- [Data provided]:

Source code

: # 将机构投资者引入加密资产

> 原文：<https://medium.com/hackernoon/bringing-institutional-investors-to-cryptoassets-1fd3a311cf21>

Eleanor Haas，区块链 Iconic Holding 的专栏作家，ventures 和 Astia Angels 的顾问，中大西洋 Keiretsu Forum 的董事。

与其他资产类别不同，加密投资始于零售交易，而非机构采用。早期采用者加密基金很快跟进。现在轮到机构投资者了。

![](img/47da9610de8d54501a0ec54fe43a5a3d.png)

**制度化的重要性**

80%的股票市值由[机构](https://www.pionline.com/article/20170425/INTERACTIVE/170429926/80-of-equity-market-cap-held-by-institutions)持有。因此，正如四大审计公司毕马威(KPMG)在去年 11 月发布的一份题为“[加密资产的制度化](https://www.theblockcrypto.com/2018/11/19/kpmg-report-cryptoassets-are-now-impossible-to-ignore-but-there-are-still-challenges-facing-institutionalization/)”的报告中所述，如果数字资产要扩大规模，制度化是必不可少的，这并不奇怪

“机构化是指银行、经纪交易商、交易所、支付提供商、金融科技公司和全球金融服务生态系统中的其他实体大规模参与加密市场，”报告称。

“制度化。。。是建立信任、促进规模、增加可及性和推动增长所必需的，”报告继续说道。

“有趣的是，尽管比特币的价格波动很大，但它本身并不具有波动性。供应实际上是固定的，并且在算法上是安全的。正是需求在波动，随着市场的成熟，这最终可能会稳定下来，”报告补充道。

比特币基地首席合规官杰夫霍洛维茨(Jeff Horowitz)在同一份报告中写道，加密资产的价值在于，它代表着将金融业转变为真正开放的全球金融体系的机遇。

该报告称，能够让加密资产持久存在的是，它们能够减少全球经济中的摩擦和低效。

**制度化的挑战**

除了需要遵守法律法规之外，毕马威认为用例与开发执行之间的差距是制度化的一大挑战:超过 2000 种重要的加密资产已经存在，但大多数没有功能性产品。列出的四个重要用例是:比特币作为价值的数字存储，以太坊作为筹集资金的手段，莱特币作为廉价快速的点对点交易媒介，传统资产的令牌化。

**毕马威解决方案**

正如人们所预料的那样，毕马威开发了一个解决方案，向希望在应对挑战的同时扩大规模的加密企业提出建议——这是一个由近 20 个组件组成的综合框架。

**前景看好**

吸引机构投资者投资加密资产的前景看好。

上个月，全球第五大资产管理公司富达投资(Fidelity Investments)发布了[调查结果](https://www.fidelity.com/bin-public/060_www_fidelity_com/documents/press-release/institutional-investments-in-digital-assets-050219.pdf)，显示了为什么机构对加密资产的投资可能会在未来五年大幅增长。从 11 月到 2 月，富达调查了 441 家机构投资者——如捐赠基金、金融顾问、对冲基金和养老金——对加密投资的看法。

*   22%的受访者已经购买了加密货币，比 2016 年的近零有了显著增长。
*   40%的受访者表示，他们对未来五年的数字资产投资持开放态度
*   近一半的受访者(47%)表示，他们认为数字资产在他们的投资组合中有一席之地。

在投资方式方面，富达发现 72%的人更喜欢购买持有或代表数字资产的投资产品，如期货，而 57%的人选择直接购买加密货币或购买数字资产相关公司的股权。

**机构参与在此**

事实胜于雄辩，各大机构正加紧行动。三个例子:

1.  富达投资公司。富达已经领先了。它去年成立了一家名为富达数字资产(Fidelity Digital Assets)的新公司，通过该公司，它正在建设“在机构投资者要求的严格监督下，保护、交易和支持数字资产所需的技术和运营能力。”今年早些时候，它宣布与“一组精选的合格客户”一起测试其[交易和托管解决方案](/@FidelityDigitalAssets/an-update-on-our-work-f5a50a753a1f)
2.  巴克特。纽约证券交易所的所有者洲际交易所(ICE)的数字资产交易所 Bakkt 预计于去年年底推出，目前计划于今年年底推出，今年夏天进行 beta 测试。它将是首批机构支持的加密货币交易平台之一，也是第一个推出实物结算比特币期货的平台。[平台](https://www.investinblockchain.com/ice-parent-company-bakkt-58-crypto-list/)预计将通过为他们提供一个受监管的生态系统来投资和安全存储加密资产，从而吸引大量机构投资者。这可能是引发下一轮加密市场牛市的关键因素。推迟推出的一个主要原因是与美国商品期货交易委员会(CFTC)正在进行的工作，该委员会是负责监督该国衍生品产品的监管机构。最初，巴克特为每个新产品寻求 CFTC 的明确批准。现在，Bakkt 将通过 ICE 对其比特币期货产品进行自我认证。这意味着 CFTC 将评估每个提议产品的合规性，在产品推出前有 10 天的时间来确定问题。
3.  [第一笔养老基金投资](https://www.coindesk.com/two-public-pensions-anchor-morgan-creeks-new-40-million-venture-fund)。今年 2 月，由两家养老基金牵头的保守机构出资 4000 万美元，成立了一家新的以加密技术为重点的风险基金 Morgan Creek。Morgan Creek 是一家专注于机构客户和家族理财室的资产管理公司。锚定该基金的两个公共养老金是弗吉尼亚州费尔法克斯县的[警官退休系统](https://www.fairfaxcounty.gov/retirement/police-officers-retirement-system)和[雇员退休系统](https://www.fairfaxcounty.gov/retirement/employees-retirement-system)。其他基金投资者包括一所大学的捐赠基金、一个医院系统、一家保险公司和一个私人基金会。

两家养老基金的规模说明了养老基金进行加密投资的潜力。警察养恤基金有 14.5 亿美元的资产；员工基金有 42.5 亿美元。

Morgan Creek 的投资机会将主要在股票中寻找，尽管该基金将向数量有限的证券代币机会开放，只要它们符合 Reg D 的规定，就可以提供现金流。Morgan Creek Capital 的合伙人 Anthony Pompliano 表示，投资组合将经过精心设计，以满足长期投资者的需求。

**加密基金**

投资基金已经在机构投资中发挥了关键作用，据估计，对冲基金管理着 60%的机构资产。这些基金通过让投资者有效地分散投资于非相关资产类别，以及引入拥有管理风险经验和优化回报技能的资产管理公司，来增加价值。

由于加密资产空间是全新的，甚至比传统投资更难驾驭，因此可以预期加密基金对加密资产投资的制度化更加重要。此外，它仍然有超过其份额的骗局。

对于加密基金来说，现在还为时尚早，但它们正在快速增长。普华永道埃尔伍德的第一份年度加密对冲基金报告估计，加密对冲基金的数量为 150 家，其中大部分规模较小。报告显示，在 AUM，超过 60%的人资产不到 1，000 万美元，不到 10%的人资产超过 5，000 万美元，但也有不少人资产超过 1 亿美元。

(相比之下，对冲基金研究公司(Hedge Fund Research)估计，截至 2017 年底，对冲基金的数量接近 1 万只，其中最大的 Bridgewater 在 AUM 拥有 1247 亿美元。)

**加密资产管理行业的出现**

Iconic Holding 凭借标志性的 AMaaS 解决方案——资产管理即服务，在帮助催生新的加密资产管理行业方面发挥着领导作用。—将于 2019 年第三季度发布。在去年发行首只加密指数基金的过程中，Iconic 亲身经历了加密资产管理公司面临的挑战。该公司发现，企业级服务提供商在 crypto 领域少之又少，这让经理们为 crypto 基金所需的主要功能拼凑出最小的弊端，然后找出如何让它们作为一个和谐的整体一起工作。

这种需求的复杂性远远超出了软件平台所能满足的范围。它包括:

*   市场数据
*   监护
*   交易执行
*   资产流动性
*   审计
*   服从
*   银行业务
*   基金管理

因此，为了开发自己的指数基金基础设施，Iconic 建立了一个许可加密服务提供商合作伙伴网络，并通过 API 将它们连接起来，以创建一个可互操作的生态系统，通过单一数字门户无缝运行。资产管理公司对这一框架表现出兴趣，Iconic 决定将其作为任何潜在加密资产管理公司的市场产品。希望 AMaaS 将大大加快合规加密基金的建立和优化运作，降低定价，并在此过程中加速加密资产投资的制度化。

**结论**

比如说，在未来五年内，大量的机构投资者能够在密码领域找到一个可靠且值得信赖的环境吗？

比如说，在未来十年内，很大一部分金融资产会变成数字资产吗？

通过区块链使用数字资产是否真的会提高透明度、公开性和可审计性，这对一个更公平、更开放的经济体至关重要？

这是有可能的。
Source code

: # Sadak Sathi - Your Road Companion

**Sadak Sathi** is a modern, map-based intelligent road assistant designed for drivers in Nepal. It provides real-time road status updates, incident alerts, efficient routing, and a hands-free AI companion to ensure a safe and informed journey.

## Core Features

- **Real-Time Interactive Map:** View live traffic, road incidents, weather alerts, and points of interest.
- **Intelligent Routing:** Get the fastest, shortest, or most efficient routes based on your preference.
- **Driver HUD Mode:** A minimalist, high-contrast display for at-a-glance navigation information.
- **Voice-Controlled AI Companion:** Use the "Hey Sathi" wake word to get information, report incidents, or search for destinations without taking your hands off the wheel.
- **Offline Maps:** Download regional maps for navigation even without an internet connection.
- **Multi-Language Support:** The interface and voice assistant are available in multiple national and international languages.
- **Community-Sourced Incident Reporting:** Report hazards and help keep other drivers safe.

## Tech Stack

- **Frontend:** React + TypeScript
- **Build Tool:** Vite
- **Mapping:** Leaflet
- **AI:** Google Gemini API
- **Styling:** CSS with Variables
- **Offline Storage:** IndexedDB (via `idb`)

- [What is needed]: Each line from the one that contains "- **Intelligent Routing:**" to the end of the data should be set down exactly, both ends included.

- [Output of the exercise]:
- **Intelligent Routing:** Get the fastest, shortest, or most efficient routes based on your preference.
- **Driver HUD Mode:** A minimalist, high-contrast display for at-a-glance navigation information.
- **Voice-Controlled AI Companion:** Use the "Hey Sathi" wake word to get information, report incidents, or search for destinations without taking your hands off the wheel.
- **Offline Maps:** Download regional maps for navigation even without an internet connection.
- **Multi-Language Support:** The interface and voice assistant are available in multiple national and international languages.
- **Community-Sourced Incident Reporting:** Report hazards and help keep other drivers safe.

## Tech Stack

- **Frontend:** React + TypeScript
- **Build Tool:** Vite
- **Mapping:** Leaflet
- **AI:** Google Gemini API
- **Styling:** CSS with Variables
- **Offline Storage:** IndexedDB (via `idb`)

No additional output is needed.